Well, if you don’t love what you do then why should anybody else? The key is to continue to encourage and empower our young people to be inquisitive, to seek out and question their learning and couple that with passion, energy and desire, this in turn will make them unstoppable. The power that humour has to enable people to look at past events and see them in a different , more positive light helps create a foundation for more resilient learners, meaning they will remain flexible, adaptable and versatile in an ever-changing world. And humour: yes, having a laugh is your short cut to making this happen (even if it’s online!!).

8 reasons to use humour

If you still don’t believe me then below are 8 extremely good reasons why humour is essential as a communication tool in learning.

1 – Keeps students attention

2 – Emphasises key points so they stand out, allowing for better retention

3 – Can make facts and data easier to digest

4 – Can help regain control more effectively after a disturbance

5 – Can relax an audience, creating a better sense of unity

6 – Keeps relationships exciting, fresh, sparky, fun and healthy

7 – Enriches daily interactions

8 – Can be used as a tool to build resilience. Laughing about setbacks helps us to take them in our stride, distance ourselves from them personally and bounce back from disappointment much quicker.

Happiness v Fear

Fear is the biggest block to happiness, success and meaningful change (and not just in the classroom), and this is why laughter is so important in learning: humour helps to convey a wide range of thoughts, feelings, opinions and subjects that we may find difficult to express in any other way. Happiness therefore (or good mental health) for me personally is about making more positive choices on a more regular basis.
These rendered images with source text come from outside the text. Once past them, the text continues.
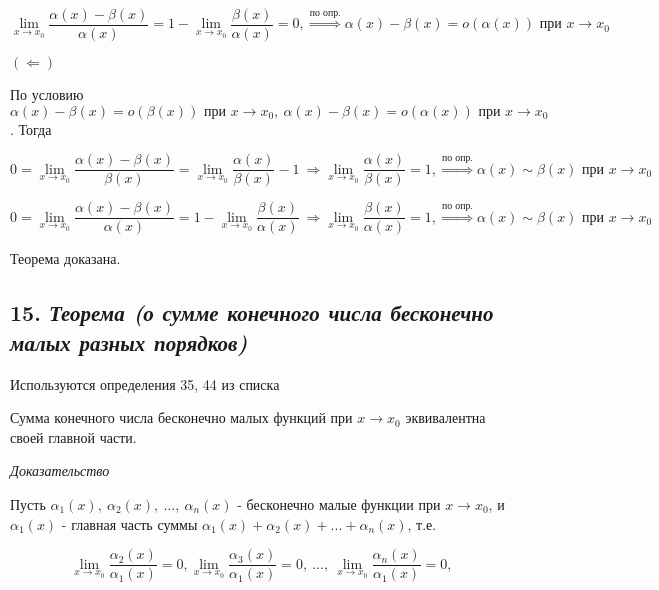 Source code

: $$
\lim\limits_{x \to x_0}{\dfrac{\alpha(x) - \beta(x)}{\alpha(x)}} = 1 - \lim\limits_{x \to x_0}{\dfrac{\beta(x)}{\alpha(x)}} = 0, \overset{\text{по опр.}}\Rightarrow \alpha(x) - \beta(x) = o (\alpha(x)) \text{ при } x \rightarrow x_0
$$

$(\Leftarrow)$

По условию $\alpha(x) - \beta(x) = o (\beta(x)) \text{ при } x \rightarrow x_0, \ \alpha(x) - \beta(x) = o (\alpha(x)) \text{ при } x \rightarrow x_0$. Тогда

$$
0 = \lim\limits_{x \to x_0}{\dfrac{\alpha(x) - \beta(x)}{\beta(x)}} = \lim\limits_{x \to x_0}{\dfrac{\alpha(x)}{\beta(x)}} - 1 \ \Rightarrow \lim\limits_{x \to x_0}{\dfrac{\alpha(x)}{\beta(x)}} = 1, \overset{\text{по опр.}}\Rightarrow \alpha(x) \sim \beta(x) \text{ при } x \rightarrow x_0
$$

$$
0 = \lim\limits_{x \to x_0}{\dfrac{\alpha(x) - \beta(x)}{\alpha(x)}} = 1 - \lim\limits_{x \to x_0}{\dfrac{\beta(x)}{\alpha(x)}} \ \Rightarrow \lim\limits_{x \to x_0}{\dfrac{\beta(x)}{\alpha(x)}} = 1, \overset{\text{по опр.}}\Rightarrow \alpha(x) \sim \beta(x) \text{ при } x \rightarrow x_0
$$

Теорема доказана.
\newpage 
\subsection*{15. \textit{Теорема (о сумме конечного числа бесконечно малых разных порядков)}}
\begin{Quote2} 
\small\centering 

Используются определения 35, 44 из списка \end{Quote2} 

Сумма конечного числа бесконечно малых функций при $x \rightarrow x_0$ эквивалентна своей главной части.
\vspace*{20pt} 

\textit{Доказательство}

Пусть $\alpha_1(x), \ \alpha_2(x), \ ..., \ \alpha_n(x)$ - бесконечно малые функции при $x \rightarrow x_0$, и $\alpha_1(x)$ - главная часть суммы $\alpha_1(x) + \alpha_2(x) + ... +  \alpha_n(x)$, т.е.

$$
\lim\limits_{x \to x_0}\dfrac{\alpha_2(x)}{\alpha_1(x)} = 0, \lim\limits_{x \to x_0}\dfrac{\alpha_3(x)}{\alpha_1(x)} = 0, \ ...,\ \lim\limits_{x \to x_0}\dfrac{\alpha_n(x)}{\alpha_1(x)} = 0, 
$$

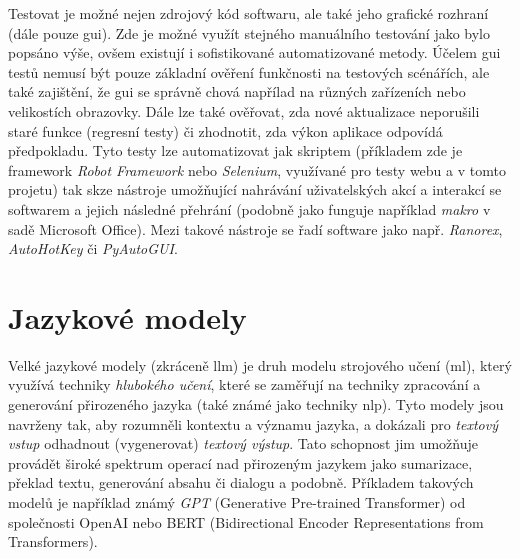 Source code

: \documentclass[czech, ma, kiv, he, iso690alph, pdf, viewonly]{fasthesis}
\begin{document}
    Testovat je možné nejen zdrojový kód softwaru, ale také jeho grafické rozhraní (dále pouze \Acrshort{gui}). Zde je možné využít stejného manuálního testování jako bylo popsáno výše, ovšem existují i sofistikované automatizované metody. Účelem \Acrshort{gui} testů nemusí být pouze základní ověření funkčnosti na testových scénářích, ale také zajištění, že \Acrshort{gui} se správně chová napřílad na různých zařízeních nebo velikostích obrazovky. Dále lze také ověřovat, zda nové aktualizace neporušili staré funkce (regresní testy) či zhodnotit, zda výkon aplikace odpovídá předpokladu. Tyto testy lze automatizovat jak skriptem (příkladem zde je framework \textit{Robot Framework} nebo \textit{Selenium}, využívané pro testy webu a v tomto projetu) tak skze nástroje umožňující nahrávání uživatelských akcí a interakcí se softwarem a jejich následné přehrání (podobně jako funguje například \textit{makro} v sadě Microsoft Office). Mezi takové nástroje se řadí software jako např. \textit{Ranorex}, \textit{AutoHotKey} či \textit{PyAutoGUI}. \cite{alegroth2016maintenance}


    \section{Jazykové modely}

    Velké jazykové modely (zkráceně \Gls{llm}) je druh modelu strojového učení (\Acrshort{ml}), který využívá techniky \textit{hlubokého učení}, které se zaměřují na techniky zpracování a generování přirozeného jazyka (také známé jako techniky \Acrshort{nlp}). Tyto modely jsou navrženy tak, aby rozumněli kontextu a významu jazyka, a dokázali pro \textit{textový vstup} odhadnout (vygenerovat) \textit{textový výstup}. Tato schopnost jim umožňuje provádět široké spektrum operací nad přirozeným jazykem jako sumarizace, překlad textu, generování absahu či dialogu a podobně. Příkladem takových modelů je například známý \textit{GPT} (Generative Pre-trained Transformer) od společnosti OpenAI nebo BERT (Bidirectional Encoder Representations from Transformers).
    \cite{devlin2019bert} \cite{googleML2023} \cite{cloudflareLLM2023}
\end{document}
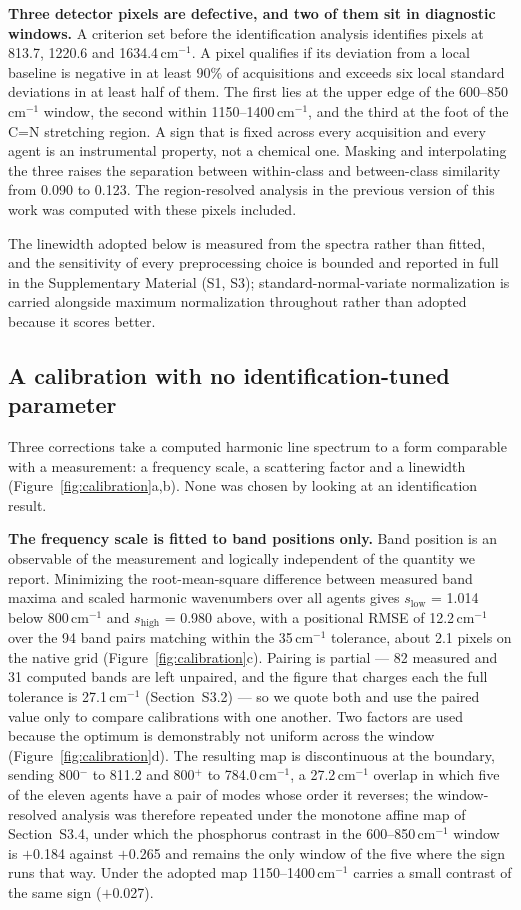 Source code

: \documentclass[review,12pt]{elsarticle}
\newcommand*\wn{\ensuremath{\text{cm}^{-1}}}
\begin{document}
\textbf{Three detector pixels are defective, and two of them sit in diagnostic windows.}
A criterion set before the identification analysis identifies pixels at 813.7, 1220.6
and 1634.4\,\wn{}. A pixel qualifies if its deviation from a local baseline is negative
in at least 90\% of acquisitions and exceeds six local standard deviations in at least
half of them. The first lies at the upper edge of the 600--850\,\wn{} window, the
second within 1150--1400\,\wn{}, and the third at the foot of the C=N
stretching region. A sign that is fixed across every acquisition and every agent is an
instrumental property, not a chemical one. Masking and interpolating the three raises the separation between within-class and between-class similarity from 0.090 to 0.123.
The region-resolved analysis in the previous version of this work was computed with
these pixels included.



The linewidth adopted below is measured from the spectra rather than fitted, and the sensitivity of every preprocessing choice is bounded and reported in full in the Supplementary Material (S1, S3); standard-normal-variate normalization is carried alongside maximum normalization throughout rather than adopted because it scores better.
\subsection{A calibration with no identification-tuned parameter}

Three corrections take a computed harmonic line spectrum to a form comparable with a
measurement: a frequency scale, a scattering factor and a linewidth
(Figure~\ref{fig:calibration}a,b). None was chosen by looking at an identification result.

\textbf{The frequency scale is fitted to band positions only.} Band position is an
observable of the measurement and logically independent of the quantity we report.
Minimizing the root-mean-square difference between measured band maxima and scaled harmonic
wavenumbers over all agents gives $s_{\mathrm{low}}$ = 1.014 below 800\,\wn{} and
$s_{\mathrm{high}}$ = 0.980 above, with a positional RMSE of 12.2\,\wn{} over the 94 band
pairs matching within the 35\,\wn{} tolerance, about 2.1 pixels on the native grid
(Figure~\ref{fig:calibration}c). Pairing is partial --- 82 measured and 31 computed bands
are left unpaired, and the figure that charges each the full tolerance is 27.1\,\wn{}
(Section~S3.2) --- so we quote both and use the paired value only to compare calibrations
with one another. Two factors are used because the optimum is demonstrably not uniform
across the window (Figure~\ref{fig:calibration}d). The resulting map is discontinuous at
the boundary, sending 800$^-$ to 811.2 and 800$^+$ to 784.0\,\wn{}, a 27.2\,\wn{} overlap
in which five of the eleven agents have a pair of modes whose order it reverses; the
window-resolved analysis was therefore repeated under the monotone affine map of
Section~S3.4, under which the phosphorus contrast in the 600--850\,\wn{} window is
$+$0.184 against $+$0.265 and remains the only window of the five where the sign runs that
way. Under the adopted map 1150--1400\,\wn{} carries a small contrast of the same sign
($+$0.027).
\end{document}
If we look to train ourselves to step back, flip our perspectives and register how certain choices make us feel then we will begin to have the time and power to not only be aware of our thoughts and behaviours but the confidence to change them, leading to a life full of Laughs, value, (did I mention laughs) positive relationships and laughs!!!

 

Dave Keeling is a stand up educationalist and has worked both nationally and internationally with teachers, pupils and parents for over 20 years. His sole purpose has been to enable those he works with to feel more loveable and capable, one laugh at a time.

Dave is 6ft 2in, blue-eyed and a little bit ginger, and believes that within that description lies something for everyone.